Dave reached for the bill just as I did, and we both ended up covering half of it with our hands.
“I told you this was my treat,” I reminded him trying to slide the paper out from under his fingers.
“Well, only under one condition.” He kept his hand over it, holding on firmly.
“What condition?” I asked suspiciously, but I couldn’t help but smile at this silly tug-of-war we were engaged in.
“We go downtown and you let me buy you a drink,” he demanded with a no nonsense tone in his voice that made it clear that this condition was non-negotiable.
“Downtown? Downtown Fremont?” I sputtered with a laugh. “I thought we were downtown right now.”
“Technically, you gotta go around the corner and down South Pine to Stevie’s,” he informed me and continued. “Did you know that Stevie’s just happens to be one of only tw
o bars in town and just happens to be directly across the street from its only competition?”
“No I didn’t but—” I began but he interrupted, forestalling what he’d anticipated was going to be a decline.
“And did you know,” he continued enticingly, obviously intending to prey on my unhealthy interest in all things Fremont. “That Stevie has had a good-natured feud with Tim, the owner of the dueling establishment, Tim’s Time Out, for many years now?”
He asked this rhetorically because he went on before I could even open my mouth to respond. “What I am offering to do for you, Miss Mills, is to give you a personal introduction to both of these iconic pillars of the community. You just can’t pass up a chance like this,” he said, trying again to wriggle the tab out from under my grasp while giving me a grin and a flash of his irresistible dimples and straight white teeth.
Unable to lift or turn my left hand enough to be able to view the face of my wristwatch without possibly losing my hold on the bill, I looked up at the clock on the wall above the counter and saw that it was still early, not quite 7:30.
“Oh, what the hell,” I said giving up with a sigh. “I’m in.”
So I won the bill and paid it, and we headed out to bar-hop in Fremont, Iowa.
***
We started out at Stevie’s where we sat at the bar and Dave made good on the aforementioned promise of an introduction to the famed proprietor; Stevie. That conversation turned out to be brief because he was pretty busy with customers and couldn’t spare a lot of time to talk. So this left Dave and I to ourselves, enjoying our icy cold beers and getting better acquainted by swapping back-stories and delving a little deeper into our respective personal lives.

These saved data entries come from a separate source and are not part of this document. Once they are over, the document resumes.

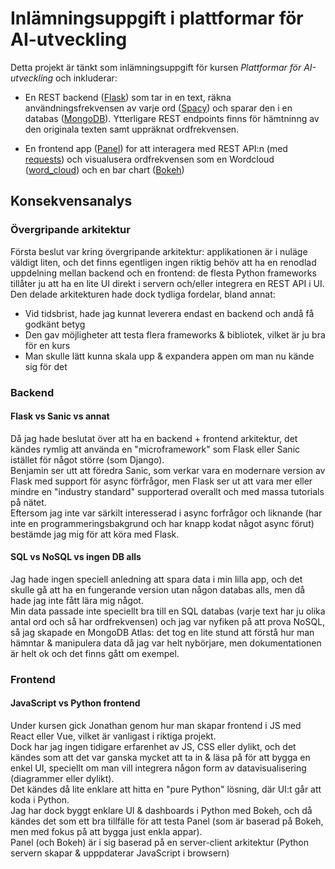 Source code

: # Inlämningsuppgift i plattformar för AI-utveckling
Detta projekt är tänkt som inlämningsuppgift för kursen _Plattformar för AI-utveckling_ och inkluderar:
- En REST backend ([Flask](https://flask.palletsprojects.com/en/2.0.x/)) som tar in en text, räkna användningsfrekvensen av varje ord ([Spacy](https://spacy.io/)) och sparar den i en databas ([MongoDB](https://www.mongodb.com/)).  Ytterligare REST endpoints finns för hämtninng av den originala texten samt uppräknat ordfrekvensen.

- En frontend app ([Panel](https://panel.holoviz.org/)) for att interagera med REST API:n (med [requests]()) och visualusera ordfrekvensen som en Wordcloud ([word_cloud](https://amueller.github.io/word_cloud/)) och en bar chart ([Bokeh](https://bokeh.org/))

## Konsekvensanalys
### Övergripande arkitektur
Första beslut var kring övergripande arkitektur: applikationen är i nuläge väldigt liten, och det finns egentligen ingen riktig behöv att ha en renodlad uppdelning mellan backend och en frontend: de flesta Python frameworks tillåter ju att ha en lite UI direkt i servern och/eller integrera en REST API i UI.  
Den delade arkitekturen hade dock tydliga fordelar, bland annat:
- Vid tidsbrist, hade jag kunnat leverera endast en backend och andå få godkänt betyg
- Den gav möjligheter att testa flera frameworks & bibliotek, vilket är ju bra för en kurs
- Man skulle lätt kunna skala upp & expandera appen om man nu kände sig för det

### Backend
#### Flask vs Sanic vs annat
Då jag hade beslutat över att ha en backend + frontend arkitektur, det kändes rymlig att använda en "microframework" som Flask eller Sanic istället för något större (som Django).  
Benjamin ser utt att föredra Sanic, som verkar vara en modernare version av Flask med support för async förfrågor, men Flask ser ut att vara mer eller mindre en "industry standard" supporterad overallt och med massa tutorials på nätet.  
Eftersom jag inte var särkilt interesserad i async forfrågor och liknande (har inte en programmeringsbakgrund och har knapp kodat något async förut) bestämde jag mig för att köra med Flask.  

#### SQL vs NoSQL vs ingen DB alls
Jag hade ingen speciell anledning att spara data i min lilla app, och det skulle gå att ha en fungerande version utan någon databas alls, men då hade jag inte fått lära mig något.  
Min data passade inte speciellt bra till en SQL databas (varje text har ju olika antal ord och så har ordfrekvensen) och jag var nyfiken på att prova NoSQL, så jag skapade en MongoDB Atlas: det tog en lite stund att förstå hur man hämntar & manipulera data då jag var helt nybörjare, men dokumentationen är helt ok och det finns gått om exempel.

### Frontend
#### JavaScript vs Python frontend
Under kursen gick Jonathan genom hur man skapar frontend i JS med React eller Vue, vilket är vanligast i riktiga projekt.  
Dock har jag ingen tidigare erfarenhet av JS, CSS eller dylikt, och det kändes som att det var ganska mycket att ta in & läsa på för att bygga en enkel UI, speciellt om man vill integrera någon form av datavisualisering (diagrammer eller dylikt).  
Det kändes då lite enklare att hitta en "pure Python" lösning, där UI:t går att koda i Python.  
Jag har dock byggt enklare UI & dashboards i Python med Bokeh, och då kändes det som ett bra tillfälle för att testa Panel (som är baserad på Bokeh, men med fokus på att bygga just enkla appar).  
Panel (och Bokeh) är i sig baserad på en server-client arkitektur (Python servern skapar & upppdaterar JavaScript i browsern)
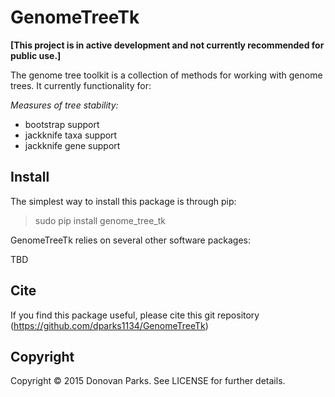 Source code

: # GenomeTreeTk

<b>[This project is in active development and not currently recommended for public use.]</b>

The genome tree toolkit is a collection of methods for working with genome trees. It currently functionality for:

<i>Measures of tree stability:</i>
* bootstrap support
* jackknife taxa support
* jackknife gene support

## Install

The simplest way to install this package is through pip:
> sudo pip install genome_tree_tk

GenomeTreeTk relies on several other software packages:

TBD

## Cite

If you find this package useful, please cite this git repository (https://github.com/dparks1134/GenomeTreeTk)

## Copyright

Copyright © 2015 Donovan Parks. See LICENSE for further details.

I told him the basics about my relationship with Derek, and he told me a little bit about his one and only failed marriage to his ex-wife, Laura.
The place was pretty crowded, and we ended up with our bar stools close together and facing each other with our feet sharing one other’s footrests as we found it necessary to lean in close to be able to be heard over the noise of the country music blaring from an ancient jukebox that a table of three women across the bar kept feeding quarters to, and the sports play by play absolutely blaring from a big-screen television hanging directly above us. I gotta say that I found Dave Cameron to be extremely charming, very funny, pretty damn handsome and he smelled like Cool Water, one of my favorite men’s colognes.